Ga naar de inhoud

OOWGEDS IN BILLEKES : LES 15, p. 56, 57, 58 en 59

Les 15, p. 56 en 57

LES 15, p. 56 en 57

Voor de juiste uitspraak en schrijfwijze, zie bij Publicaties op deze site: Praktische Grammatica, p. 17 – 22, of Lexicon van het Hoegaards dialect, p. 7 – 14.

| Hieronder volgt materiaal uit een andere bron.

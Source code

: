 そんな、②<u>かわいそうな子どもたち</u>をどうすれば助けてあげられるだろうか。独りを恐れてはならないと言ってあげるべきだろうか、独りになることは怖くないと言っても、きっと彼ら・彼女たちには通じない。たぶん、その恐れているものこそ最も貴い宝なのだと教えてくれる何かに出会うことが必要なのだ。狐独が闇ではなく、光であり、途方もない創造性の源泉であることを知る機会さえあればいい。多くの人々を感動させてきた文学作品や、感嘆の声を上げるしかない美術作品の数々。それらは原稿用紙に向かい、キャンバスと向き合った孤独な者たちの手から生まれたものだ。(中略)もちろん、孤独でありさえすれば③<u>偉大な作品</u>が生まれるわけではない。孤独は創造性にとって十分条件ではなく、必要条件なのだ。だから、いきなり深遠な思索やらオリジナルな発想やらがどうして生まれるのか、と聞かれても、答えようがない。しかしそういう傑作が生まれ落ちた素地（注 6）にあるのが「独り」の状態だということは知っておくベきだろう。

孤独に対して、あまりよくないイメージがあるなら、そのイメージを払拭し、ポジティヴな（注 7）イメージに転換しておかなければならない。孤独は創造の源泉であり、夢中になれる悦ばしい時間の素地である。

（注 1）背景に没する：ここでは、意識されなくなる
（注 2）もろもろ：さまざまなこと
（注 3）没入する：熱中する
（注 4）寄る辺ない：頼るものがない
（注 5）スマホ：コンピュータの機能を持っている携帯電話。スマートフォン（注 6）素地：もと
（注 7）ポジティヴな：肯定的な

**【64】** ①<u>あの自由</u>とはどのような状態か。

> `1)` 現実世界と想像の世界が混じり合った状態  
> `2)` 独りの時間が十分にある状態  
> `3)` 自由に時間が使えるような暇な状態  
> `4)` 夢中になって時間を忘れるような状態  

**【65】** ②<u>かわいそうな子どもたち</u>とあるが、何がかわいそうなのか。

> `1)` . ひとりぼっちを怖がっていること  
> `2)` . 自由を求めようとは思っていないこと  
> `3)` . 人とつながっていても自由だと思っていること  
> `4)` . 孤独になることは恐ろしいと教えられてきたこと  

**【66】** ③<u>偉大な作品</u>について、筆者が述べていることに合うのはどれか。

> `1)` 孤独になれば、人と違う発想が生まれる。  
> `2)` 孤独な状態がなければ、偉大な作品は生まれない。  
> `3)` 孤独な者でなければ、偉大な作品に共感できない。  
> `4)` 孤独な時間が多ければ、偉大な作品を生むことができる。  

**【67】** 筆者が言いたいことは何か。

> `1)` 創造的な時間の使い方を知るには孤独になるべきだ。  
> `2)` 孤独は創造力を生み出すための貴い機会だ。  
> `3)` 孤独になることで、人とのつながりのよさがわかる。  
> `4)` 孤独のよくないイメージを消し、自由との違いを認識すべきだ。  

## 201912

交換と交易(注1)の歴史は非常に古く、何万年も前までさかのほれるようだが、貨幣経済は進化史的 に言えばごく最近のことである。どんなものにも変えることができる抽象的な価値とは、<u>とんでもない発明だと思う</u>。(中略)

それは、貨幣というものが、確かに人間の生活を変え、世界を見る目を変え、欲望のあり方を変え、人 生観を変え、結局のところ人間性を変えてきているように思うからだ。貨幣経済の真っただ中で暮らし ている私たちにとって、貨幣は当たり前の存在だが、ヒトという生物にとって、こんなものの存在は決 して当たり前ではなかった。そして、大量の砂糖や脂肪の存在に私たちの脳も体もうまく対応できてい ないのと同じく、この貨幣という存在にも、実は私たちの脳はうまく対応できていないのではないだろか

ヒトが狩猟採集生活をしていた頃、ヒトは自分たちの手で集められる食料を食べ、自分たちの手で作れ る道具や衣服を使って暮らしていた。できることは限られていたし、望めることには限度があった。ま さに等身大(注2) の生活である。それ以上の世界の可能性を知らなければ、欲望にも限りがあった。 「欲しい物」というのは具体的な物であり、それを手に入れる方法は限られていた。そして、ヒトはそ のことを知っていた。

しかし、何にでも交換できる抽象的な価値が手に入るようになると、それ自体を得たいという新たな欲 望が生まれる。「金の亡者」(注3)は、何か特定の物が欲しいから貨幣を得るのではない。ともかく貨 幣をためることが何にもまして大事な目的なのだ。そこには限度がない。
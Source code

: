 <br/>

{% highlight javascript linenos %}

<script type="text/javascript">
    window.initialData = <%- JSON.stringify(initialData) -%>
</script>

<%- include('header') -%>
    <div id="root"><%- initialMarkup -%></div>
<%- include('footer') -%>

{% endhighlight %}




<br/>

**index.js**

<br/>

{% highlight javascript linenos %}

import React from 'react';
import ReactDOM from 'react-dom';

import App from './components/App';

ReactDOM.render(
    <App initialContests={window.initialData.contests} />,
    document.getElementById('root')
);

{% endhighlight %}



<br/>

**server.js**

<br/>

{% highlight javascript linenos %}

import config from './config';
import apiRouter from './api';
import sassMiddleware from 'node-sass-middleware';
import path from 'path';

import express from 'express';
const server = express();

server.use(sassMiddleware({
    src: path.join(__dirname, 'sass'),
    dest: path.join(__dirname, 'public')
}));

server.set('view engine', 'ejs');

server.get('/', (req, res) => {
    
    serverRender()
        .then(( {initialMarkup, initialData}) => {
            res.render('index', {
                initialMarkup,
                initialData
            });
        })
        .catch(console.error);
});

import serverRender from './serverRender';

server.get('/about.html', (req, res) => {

  • Woordenschat: tès = zak / owale = halen / zjust = juist / vénge = vinden / stèèke = steken / twieje kiejere = tweemaal / droweje = draaien / betele = struikelen
  • Vragende voornaamwoorden (Grammatica p. 54) / wèè?  = wie?  verwa?  = waarom oows / woows ? = hoe
  • Vervoeging van stowen (Grammatica p. 64, 59) / Opgelet voor korte vormen: stowet of sto (t)
  • Vervoeging van gowen (Grammatica p. 63, 59) / Ook verkorte vormen: ‘Ne go no zen tès’
  • Opgelet voor uitspraak: tès = zak / ’t és = het is
  • Vervoeging owale = halen (Lexicon p. 204) / Hoofdtijden : èlde , gèld / vervoeging OTT: ig owal, gèè èlt, ééjàn èlt, wèllen owale …
  • Slajtel / slajter: Veel woorden hebben nog een dubbele vorm, naargelang de graad van oud Hoegaards bij de spreker: làjper / làjpel/ rèèkele / rèèkene …
  • Voorzetsels (Grammatica p. 84) / vaj = voor / no = naar / ààt = uit / in = in
  • Bezittelijke voornaamwoorden (Grammatica p. 52) / zen ààs, zen tès, zen àchterdaj, …
  • Vervoeging ‘vénge’ = vinden (Grammatica hoofdtijden p. 59) /vénge – veng – gevenge
  • Werkwoorden: àwpe = hopen / droweje = draaien
  • Uitspraak woorden met doffe e (Grammatica p. 20) / betele = struikelen / bechele = hoesten / gebele = overgeven
  • Vervoeging deng / doown (Grammatica p. 63) / klassiek Hoegaards: deng / i.v. Tiense en Nederlands: doown
Les 15, p. 58 en 59

LES 15, p. 58 en 59

Voor de juiste uitspraak en schrijfwijze, zie bij Publicaties op deze site: Praktische Grammatica, p. 17 – 22, of Lexicon van het Hoegaards dialect, p. 7 – 14.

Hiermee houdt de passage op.